■ What you are asked to do:
In the entries below, find the line with "[What secrets spread?](#what-secrets-spread)" and the line with "### Github Actions workflows". Reproduce those two lines and every line between them exactly, and nothing more.

Records from a collection:

========

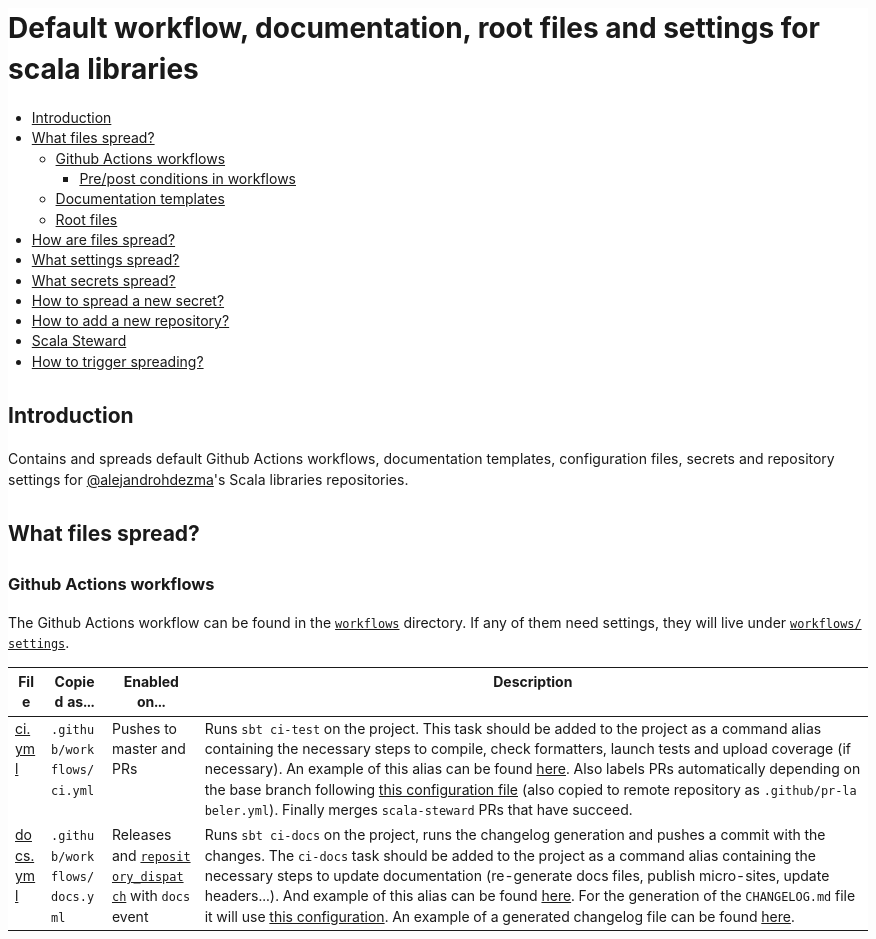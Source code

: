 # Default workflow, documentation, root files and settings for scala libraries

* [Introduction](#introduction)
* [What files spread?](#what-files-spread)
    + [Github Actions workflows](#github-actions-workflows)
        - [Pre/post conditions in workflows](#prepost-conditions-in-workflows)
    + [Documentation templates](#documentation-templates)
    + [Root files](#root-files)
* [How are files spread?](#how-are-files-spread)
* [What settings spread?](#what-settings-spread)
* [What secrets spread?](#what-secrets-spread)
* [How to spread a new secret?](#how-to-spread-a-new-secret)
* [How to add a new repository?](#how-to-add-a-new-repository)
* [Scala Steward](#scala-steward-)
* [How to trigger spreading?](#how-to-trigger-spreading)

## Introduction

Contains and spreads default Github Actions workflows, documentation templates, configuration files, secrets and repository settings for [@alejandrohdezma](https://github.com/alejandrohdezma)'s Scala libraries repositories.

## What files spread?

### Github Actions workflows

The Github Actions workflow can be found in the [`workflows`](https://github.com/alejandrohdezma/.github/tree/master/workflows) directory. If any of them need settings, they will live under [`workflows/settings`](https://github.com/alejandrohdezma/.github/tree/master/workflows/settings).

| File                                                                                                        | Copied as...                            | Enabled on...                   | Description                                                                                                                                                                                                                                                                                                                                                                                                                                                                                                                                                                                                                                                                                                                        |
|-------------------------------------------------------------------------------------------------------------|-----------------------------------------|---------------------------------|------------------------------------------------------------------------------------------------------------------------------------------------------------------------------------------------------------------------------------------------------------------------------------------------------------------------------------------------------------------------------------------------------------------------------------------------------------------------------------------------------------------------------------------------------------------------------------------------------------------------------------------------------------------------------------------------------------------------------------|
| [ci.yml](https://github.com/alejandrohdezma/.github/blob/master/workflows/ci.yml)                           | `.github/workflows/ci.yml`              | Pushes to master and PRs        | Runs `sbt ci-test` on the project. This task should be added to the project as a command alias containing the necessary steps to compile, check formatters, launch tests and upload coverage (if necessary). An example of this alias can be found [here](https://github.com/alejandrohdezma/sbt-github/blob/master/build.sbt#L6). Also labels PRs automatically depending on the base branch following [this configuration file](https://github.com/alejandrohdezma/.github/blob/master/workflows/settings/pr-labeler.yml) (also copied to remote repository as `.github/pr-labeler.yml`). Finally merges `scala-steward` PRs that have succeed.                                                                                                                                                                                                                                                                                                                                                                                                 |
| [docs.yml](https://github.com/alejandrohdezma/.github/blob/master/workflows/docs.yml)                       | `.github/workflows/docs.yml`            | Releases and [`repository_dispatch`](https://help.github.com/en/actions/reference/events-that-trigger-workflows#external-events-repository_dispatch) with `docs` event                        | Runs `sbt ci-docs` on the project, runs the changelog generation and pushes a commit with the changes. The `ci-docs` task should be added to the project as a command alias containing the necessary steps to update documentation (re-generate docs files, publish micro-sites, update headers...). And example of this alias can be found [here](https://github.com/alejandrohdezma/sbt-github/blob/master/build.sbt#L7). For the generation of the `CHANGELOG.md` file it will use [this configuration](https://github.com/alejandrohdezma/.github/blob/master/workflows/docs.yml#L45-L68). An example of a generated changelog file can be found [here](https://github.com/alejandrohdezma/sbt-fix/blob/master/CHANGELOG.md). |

========

■ Worked solution:
* [What secrets spread?](#what-secrets-spread)
* [How to spread a new secret?](#how-to-spread-a-new-secret)
* [How to add a new repository?](#how-to-add-a-new-repository)
* [Scala Steward](#scala-steward-)
* [How to trigger spreading?](#how-to-trigger-spreading)

## Introduction

Contains and spreads default Github Actions workflows, documentation templates, configuration files, secrets and repository settings for [@alejandrohdezma](https://github.com/alejandrohdezma)'s Scala libraries repositories.

## What files spread?

### Github Actions workflows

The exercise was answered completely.